Encourage Airflow With a Fan
In the absence of an air conditioner, a fan is a godsend. A gentle breeze through your lightweight linens or pajamas helps keep the body cool. Position a fan for sleeping where it can pull cooler air, if possible, toward you. For example, if your hallway is cooler, put the fan near the bedroom door to pull in the lower temperature air for an extra cool blast. This technique works particularly well when your home is cooled by a window air conditioner in one area but stays hot in others. Fans easily direct airflow from the AC to other rooms.
Make an Ice Towel or Use a Fan with Water
A fan also partners nicely with ancient cooling techniques that rely on water to lower temperature, as wet blankets and tubs of cold water with hand-powered fans provided cooling power for the wealthy. The same principle still works in the modern era and is enhanced by different types of fans.
When you don’t feel like a bucket of water will cut it, improvise. Take a large bowl or pan of ice and place it on a stool in front of your fan to enhance this old technique. As the ice melts, you can stay even more cool. When it is pure liquid, you still gain the benefits of the traditional option.

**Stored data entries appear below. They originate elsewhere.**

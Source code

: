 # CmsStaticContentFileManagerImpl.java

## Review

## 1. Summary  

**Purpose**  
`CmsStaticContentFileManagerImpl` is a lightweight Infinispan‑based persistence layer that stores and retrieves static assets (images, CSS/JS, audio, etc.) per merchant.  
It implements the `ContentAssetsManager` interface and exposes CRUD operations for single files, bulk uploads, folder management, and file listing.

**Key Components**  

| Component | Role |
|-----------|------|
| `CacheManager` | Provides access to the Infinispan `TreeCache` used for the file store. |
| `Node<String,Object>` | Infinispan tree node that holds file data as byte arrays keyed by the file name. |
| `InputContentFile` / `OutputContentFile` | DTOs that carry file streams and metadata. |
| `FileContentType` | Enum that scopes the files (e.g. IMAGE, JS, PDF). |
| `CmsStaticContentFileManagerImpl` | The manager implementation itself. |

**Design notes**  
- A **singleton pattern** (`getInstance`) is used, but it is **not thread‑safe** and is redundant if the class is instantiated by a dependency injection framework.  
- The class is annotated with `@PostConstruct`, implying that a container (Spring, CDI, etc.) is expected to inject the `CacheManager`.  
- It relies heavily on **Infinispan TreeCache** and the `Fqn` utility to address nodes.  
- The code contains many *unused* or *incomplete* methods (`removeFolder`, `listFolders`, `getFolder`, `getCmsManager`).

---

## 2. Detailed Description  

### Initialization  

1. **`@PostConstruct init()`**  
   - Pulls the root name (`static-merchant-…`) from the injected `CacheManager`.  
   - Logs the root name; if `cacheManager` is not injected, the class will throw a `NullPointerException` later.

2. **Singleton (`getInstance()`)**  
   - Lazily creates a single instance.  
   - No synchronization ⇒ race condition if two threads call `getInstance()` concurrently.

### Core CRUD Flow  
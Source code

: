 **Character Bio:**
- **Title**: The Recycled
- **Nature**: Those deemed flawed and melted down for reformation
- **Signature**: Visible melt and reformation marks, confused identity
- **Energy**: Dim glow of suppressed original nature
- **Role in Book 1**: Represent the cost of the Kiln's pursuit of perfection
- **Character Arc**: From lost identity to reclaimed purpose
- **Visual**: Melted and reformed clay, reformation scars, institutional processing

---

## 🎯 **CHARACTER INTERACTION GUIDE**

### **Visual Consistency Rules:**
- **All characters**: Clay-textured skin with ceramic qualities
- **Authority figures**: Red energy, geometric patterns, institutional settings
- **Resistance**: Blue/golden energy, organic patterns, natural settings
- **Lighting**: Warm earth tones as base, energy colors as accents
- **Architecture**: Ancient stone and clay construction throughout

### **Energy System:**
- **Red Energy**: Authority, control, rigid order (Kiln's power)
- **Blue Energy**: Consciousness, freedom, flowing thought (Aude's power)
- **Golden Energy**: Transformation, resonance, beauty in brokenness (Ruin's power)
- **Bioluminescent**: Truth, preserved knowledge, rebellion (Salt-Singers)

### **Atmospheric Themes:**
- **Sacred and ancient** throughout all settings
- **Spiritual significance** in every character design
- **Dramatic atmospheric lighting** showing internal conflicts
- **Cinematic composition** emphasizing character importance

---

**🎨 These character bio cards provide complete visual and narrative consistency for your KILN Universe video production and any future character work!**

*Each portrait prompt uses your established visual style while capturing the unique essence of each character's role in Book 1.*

An ice towel is also a great way to beat the heat. Cool rags are available for purchase for all-day use, but you can also do it yourself for temporary relief. Take a towel and mist it with water, or wet it and let it dry slightly. Place in the freezer and remove when you need a cooling cloth. If the towel is too wet, it freezes too hard to be useful immediately, so only a light coating of water is recommended. When the towel proves unruly upon removal, place it in the sink for a few minutes to thaw and then shape into a neck collar or upper body wrap.
Alternatively, suspend an ice towel from a ceiling or chair in front of a table fan. Place a second towel at the floor to collect any dripping.
Sleep With an Ice Pack or Cool Towel
An ice pack or cold towel at key body hot spots provides an opportunity to slip comfortably into sleep. For the most relaxing experience, wrap an ice pack in a cloth or towel to prevent direct contact with the skin. Place it near your feet or head for best results.
Additionally, consider chilling wristbands or a headband to beat the heat. Use the ice towel method to freeze your everyday bands, or invest in cooling specific gear.
Before sleep, consider placing an ice pack at the armpits and groin to cool off your body where blood flow is close to the skin’s surface. Paired with a lukewarm soak of the hands and feet or a lukewarm shower, this can provide extreme relief from the heat and a good night’s sleep.
Heat waves are uncomfortable. Whether you have an inadequate air conditioner or no AC at all, you need to take extra steps to stay cool all day and rest properly at night. Many of the best techniques for lowering body temperature are already easily accessible in your home or apartment, and they often provide the relief needed to slip into a deep slumber and achieve more resting hours before body heat starts to rise.
Fortunate enough to have a fully functioning AC but living on a budget? Use a mixture of these techniques to reduce your reliance on the cooling system and lower your energy costs during peak seasons.